La sauvegarde du commun républicain en jeu
Cet été, à l’Assemblée nationale, elle ordonne aux parlementaires de lire le rapport du Groupe d’experts intergouvernemental sur l’évolution du climat (GIEC). Elle incarne ici le messager chargé de délivrer la parole de la science. A différentes reprises, elle souligne le manque de maturité des dirigeants, faisant ainsi abstraction de sa propre jeunesse à elle. Son corps devient métaphysique, situé au-delà des affaires humaines.

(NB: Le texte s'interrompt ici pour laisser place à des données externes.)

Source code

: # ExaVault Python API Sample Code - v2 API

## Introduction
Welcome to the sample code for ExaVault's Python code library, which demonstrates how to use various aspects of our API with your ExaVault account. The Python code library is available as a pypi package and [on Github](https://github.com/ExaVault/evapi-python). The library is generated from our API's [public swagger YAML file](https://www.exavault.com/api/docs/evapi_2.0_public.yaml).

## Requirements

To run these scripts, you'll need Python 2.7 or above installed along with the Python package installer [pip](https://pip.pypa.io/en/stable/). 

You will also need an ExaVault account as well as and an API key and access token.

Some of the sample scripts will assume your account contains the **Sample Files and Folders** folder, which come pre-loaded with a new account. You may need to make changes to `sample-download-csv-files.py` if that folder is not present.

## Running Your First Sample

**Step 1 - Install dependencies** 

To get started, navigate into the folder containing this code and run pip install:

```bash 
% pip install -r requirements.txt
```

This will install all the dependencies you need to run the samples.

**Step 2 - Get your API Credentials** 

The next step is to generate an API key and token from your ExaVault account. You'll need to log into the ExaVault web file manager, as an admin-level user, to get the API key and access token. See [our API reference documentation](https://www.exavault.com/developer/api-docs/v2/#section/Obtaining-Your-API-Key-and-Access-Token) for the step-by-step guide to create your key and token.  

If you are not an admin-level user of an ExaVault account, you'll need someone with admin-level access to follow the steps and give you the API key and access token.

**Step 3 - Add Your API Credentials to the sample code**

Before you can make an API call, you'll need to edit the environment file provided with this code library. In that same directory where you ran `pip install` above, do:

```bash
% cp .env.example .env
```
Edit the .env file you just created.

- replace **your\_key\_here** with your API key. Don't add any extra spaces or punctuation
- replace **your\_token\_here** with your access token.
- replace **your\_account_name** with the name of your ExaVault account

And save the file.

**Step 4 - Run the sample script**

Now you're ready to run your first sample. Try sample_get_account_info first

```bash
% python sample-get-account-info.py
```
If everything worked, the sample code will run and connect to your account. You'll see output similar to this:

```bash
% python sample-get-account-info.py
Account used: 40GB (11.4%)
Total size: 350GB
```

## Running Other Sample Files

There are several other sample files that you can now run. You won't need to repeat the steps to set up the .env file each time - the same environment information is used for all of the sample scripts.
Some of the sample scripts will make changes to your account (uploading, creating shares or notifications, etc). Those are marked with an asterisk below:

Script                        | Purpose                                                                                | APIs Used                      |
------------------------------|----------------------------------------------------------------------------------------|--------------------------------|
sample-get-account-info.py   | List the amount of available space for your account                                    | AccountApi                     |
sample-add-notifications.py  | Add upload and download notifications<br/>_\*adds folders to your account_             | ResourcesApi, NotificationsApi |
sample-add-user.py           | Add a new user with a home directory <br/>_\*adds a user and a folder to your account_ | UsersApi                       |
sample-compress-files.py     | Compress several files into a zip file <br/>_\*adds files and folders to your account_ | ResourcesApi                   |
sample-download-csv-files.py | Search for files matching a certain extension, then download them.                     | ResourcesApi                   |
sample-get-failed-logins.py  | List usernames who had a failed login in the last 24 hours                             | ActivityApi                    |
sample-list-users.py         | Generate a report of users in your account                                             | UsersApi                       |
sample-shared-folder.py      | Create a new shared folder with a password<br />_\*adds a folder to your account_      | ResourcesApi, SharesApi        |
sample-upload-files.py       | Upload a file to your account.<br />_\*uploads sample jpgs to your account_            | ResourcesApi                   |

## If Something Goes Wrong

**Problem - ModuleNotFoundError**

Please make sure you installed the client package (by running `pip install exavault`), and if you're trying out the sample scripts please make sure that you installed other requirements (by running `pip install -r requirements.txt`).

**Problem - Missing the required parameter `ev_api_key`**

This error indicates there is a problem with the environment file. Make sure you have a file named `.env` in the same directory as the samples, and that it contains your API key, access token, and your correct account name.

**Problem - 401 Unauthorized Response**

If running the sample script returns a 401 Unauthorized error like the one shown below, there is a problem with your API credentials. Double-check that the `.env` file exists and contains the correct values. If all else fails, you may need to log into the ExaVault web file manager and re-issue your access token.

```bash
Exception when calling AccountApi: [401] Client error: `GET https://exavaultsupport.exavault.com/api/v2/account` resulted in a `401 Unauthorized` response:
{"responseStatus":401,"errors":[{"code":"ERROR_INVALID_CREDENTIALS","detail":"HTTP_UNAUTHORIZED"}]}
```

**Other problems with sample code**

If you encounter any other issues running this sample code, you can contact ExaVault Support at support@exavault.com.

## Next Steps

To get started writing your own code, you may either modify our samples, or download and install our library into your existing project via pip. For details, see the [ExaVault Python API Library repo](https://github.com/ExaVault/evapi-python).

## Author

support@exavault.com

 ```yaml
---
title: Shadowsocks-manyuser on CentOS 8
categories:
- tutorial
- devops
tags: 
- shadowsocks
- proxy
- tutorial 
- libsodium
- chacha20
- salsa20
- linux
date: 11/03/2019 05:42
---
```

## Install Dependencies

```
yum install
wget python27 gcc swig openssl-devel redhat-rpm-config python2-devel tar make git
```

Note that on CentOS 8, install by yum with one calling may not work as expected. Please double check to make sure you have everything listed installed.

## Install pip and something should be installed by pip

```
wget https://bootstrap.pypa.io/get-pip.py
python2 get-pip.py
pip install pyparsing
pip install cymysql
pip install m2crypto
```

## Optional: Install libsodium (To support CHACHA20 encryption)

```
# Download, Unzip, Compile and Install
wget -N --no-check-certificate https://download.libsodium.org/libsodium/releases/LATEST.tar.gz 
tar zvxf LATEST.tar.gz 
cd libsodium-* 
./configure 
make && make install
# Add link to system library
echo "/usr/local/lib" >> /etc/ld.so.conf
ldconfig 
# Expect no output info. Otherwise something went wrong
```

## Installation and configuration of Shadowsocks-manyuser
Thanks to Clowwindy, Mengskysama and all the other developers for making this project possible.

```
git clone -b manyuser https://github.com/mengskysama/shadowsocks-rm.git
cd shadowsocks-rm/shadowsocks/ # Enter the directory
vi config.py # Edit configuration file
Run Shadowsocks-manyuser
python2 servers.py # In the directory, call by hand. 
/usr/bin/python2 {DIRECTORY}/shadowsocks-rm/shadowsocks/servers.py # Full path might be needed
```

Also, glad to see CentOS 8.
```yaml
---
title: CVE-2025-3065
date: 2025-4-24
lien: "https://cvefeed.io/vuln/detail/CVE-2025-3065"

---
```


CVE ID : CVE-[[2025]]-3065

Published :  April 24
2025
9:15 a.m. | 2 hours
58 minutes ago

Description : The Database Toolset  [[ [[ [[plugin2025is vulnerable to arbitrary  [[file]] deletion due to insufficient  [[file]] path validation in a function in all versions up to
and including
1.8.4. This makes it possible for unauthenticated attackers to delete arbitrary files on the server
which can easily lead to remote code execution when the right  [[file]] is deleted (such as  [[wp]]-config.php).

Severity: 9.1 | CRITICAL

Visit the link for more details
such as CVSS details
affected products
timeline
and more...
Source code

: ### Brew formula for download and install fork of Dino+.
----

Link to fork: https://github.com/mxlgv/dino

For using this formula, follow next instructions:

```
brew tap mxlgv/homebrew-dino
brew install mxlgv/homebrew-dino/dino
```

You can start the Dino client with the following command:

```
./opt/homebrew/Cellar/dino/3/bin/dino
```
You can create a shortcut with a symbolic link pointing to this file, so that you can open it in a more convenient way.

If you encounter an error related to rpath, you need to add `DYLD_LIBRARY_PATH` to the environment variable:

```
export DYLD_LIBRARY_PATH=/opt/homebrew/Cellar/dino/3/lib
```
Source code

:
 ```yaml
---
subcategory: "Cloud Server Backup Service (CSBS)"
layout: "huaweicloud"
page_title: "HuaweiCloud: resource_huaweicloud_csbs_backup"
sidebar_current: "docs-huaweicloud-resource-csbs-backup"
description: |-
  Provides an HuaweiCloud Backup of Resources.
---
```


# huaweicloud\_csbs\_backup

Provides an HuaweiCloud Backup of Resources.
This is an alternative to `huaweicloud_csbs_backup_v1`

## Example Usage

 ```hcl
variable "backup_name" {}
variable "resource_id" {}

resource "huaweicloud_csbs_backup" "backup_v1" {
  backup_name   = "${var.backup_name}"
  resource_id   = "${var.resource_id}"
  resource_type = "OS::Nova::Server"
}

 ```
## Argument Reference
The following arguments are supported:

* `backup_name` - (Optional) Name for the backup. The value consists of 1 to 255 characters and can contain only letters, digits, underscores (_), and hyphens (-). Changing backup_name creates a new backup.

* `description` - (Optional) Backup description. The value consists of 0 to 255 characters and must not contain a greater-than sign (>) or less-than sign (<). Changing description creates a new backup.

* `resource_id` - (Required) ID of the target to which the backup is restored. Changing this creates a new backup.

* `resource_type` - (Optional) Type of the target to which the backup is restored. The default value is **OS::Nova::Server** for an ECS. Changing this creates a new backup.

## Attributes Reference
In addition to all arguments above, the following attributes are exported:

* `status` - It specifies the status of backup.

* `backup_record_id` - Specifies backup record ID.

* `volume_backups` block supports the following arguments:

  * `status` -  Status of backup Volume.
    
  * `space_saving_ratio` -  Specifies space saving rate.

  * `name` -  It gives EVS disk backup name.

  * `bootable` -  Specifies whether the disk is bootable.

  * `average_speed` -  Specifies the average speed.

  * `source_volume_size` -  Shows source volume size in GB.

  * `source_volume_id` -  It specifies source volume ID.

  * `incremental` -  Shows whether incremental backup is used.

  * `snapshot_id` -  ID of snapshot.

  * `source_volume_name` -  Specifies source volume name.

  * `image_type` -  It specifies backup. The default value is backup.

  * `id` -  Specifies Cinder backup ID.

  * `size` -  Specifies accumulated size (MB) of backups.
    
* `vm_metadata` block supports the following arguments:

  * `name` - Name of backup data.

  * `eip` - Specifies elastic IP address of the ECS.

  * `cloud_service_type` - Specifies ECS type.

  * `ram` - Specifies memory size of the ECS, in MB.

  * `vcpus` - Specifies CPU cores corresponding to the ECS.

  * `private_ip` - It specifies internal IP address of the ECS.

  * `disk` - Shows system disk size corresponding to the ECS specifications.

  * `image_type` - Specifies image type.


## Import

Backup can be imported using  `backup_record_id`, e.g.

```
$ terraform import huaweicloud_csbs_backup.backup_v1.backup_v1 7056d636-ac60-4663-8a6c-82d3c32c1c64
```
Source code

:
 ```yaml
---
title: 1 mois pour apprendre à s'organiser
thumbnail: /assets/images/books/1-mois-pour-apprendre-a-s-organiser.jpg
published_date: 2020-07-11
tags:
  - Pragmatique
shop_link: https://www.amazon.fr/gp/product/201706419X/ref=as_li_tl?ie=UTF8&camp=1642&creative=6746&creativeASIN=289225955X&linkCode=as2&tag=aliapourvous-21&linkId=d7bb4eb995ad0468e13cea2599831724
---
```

La pluralité narrative de ces modes de présence témoigne des incarnations multiples de la passion verte. Un trouble est jeté sur notre système de représentation politique dont la qualité suppose la séparation des pouvoirs, l’existence de contre-pouvoirs et de médiations électorales. La réception du phénomène Greta Thunberg, tant par sa force émotionnelle que par son ampleur, exige de surveiller les transformations en cours de la vie politique. Il y va de la sauvegarde du commun républicain, de la séparation du savant et du politique, et, plus largement, des différentes incarnations sociales, qui ne doivent jamais rester concentrées sur une même personne.
Virginie Tournay est directrice de recherche au CNRS-Cevipof depuis 2016. Sa thématique de recherche est interdisciplinaire et touche les politiques du vivant, depuis l’administration politique du corps biologique jusqu’à la régulation des biotechnologies médicales et agricoles.